__Problem details__:
What is needed is the number of lines in the data below that include "label", stated by itself.
BEGIN Data for analysis
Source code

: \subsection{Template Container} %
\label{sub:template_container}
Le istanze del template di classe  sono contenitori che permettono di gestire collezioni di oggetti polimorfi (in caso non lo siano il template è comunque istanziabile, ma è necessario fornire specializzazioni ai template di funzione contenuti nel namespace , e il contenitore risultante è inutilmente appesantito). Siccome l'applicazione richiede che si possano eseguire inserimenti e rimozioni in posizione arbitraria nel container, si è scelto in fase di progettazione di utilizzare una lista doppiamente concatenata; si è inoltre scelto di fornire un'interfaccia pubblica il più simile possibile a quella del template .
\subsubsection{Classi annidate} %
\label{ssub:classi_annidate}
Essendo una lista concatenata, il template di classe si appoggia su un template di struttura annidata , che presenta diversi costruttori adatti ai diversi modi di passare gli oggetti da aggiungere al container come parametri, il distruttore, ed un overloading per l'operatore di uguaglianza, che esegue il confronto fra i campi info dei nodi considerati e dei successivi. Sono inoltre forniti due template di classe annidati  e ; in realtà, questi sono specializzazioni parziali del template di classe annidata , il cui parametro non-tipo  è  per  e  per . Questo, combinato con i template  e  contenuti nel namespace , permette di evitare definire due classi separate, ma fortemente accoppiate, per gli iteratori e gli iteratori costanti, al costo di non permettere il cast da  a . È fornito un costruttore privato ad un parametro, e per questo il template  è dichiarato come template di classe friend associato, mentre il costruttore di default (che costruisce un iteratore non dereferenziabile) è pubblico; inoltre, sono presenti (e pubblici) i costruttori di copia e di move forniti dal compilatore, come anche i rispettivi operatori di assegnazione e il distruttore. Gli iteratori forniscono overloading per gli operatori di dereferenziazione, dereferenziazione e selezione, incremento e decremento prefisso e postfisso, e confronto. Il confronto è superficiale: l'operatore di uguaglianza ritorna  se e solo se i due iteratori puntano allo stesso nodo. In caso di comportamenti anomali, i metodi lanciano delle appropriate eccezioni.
END Data for analysis
__Answer__:
2